## Problem description
For the string "existe", state the number of lines in the data that contain it, and nothing else.

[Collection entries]

Content starts

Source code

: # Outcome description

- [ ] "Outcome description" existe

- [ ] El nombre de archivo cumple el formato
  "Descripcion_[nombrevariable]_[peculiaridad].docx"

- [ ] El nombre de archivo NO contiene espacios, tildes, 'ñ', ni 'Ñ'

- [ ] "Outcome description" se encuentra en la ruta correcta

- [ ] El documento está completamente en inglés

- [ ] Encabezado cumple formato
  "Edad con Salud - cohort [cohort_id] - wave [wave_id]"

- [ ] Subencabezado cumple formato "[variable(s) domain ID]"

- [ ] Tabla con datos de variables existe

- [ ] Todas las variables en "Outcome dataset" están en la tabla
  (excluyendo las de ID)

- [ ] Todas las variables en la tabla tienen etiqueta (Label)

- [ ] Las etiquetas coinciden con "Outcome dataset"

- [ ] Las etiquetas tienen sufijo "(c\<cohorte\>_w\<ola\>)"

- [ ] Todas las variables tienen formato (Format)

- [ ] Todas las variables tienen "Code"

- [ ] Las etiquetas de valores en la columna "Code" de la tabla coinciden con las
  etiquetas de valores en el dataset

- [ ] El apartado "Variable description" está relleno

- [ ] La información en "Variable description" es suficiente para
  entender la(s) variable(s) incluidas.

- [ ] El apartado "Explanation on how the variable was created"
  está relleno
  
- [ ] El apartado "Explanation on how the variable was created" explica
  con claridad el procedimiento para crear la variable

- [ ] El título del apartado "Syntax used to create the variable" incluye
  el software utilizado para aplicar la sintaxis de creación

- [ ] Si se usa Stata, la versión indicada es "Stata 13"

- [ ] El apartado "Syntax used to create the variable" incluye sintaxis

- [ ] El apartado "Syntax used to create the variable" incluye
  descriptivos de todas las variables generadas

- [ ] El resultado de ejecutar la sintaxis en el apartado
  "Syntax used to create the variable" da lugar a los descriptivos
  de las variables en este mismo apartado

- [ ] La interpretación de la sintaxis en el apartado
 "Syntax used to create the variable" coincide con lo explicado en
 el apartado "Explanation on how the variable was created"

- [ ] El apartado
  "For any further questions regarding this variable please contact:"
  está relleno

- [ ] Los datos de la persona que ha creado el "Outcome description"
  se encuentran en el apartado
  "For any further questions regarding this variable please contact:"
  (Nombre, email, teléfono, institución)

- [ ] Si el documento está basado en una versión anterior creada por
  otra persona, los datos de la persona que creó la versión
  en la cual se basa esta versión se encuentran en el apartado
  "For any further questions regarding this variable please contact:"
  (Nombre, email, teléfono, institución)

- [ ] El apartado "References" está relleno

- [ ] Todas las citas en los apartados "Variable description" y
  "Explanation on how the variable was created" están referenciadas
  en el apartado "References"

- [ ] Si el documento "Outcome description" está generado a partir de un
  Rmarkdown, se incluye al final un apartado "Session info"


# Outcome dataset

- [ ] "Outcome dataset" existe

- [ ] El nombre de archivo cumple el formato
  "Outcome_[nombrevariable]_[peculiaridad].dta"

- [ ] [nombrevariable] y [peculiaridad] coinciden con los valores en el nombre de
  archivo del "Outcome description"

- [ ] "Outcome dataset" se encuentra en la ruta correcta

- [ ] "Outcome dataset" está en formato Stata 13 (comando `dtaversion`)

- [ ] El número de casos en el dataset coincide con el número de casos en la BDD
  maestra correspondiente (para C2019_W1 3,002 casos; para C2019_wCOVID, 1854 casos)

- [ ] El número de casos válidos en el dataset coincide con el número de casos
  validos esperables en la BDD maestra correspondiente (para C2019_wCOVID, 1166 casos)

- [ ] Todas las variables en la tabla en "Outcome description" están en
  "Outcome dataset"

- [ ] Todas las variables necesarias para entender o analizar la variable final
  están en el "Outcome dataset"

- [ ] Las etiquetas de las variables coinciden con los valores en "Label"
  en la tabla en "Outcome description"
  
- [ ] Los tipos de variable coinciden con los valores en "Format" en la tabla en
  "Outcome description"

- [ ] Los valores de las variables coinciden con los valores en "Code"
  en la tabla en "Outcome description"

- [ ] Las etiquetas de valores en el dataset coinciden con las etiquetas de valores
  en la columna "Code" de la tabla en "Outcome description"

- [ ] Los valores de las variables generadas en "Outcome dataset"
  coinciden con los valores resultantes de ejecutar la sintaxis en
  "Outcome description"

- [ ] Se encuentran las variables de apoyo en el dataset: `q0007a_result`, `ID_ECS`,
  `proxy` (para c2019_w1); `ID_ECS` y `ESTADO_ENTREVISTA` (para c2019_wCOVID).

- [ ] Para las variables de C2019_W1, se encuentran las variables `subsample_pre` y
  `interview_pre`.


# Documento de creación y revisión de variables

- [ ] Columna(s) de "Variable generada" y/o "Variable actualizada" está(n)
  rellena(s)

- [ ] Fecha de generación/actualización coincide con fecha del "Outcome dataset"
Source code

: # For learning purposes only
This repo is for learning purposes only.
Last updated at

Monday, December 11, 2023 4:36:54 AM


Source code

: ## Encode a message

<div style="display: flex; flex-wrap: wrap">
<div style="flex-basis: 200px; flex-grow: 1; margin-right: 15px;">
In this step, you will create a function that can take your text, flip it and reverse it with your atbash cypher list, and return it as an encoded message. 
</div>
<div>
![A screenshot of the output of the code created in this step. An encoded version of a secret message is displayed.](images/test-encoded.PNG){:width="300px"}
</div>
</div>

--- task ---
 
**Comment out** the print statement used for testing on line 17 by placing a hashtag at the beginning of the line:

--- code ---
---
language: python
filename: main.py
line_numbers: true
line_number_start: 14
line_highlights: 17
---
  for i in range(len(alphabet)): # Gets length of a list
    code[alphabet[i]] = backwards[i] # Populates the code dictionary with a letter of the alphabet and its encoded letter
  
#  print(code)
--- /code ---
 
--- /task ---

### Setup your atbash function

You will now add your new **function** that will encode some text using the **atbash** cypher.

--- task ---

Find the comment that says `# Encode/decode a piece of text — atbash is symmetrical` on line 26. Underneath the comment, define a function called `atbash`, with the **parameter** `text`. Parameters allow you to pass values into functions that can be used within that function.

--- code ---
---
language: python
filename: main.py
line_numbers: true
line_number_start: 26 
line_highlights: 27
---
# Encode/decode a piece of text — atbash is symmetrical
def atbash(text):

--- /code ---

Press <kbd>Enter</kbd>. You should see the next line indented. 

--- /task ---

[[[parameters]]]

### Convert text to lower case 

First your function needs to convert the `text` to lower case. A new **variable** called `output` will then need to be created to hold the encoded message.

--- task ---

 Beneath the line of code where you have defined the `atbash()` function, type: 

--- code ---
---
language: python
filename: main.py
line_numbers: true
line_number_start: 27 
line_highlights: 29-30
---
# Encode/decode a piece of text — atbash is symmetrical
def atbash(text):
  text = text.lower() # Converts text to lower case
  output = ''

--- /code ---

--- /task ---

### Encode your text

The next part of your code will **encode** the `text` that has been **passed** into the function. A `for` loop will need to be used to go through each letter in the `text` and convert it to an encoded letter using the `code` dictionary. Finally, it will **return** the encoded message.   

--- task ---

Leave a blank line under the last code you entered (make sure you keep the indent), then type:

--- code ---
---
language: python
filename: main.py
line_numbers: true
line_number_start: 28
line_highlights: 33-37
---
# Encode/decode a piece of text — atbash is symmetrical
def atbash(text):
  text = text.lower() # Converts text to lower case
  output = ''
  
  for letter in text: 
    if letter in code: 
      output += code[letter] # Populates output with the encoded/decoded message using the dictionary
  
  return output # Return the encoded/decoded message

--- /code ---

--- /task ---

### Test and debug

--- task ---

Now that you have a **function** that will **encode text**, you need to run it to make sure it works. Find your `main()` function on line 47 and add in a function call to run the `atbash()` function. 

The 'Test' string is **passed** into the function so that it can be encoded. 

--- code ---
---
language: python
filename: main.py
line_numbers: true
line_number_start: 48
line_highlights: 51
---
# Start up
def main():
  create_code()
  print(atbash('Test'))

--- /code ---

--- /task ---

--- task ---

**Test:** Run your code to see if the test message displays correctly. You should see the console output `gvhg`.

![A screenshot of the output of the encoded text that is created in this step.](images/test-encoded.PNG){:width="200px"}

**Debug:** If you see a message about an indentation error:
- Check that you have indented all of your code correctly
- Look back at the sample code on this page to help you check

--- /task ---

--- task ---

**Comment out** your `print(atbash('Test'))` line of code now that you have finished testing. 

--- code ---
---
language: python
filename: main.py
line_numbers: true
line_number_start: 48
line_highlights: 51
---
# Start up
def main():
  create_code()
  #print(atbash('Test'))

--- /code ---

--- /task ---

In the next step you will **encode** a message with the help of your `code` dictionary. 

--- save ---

Content ends

## Exercise result
3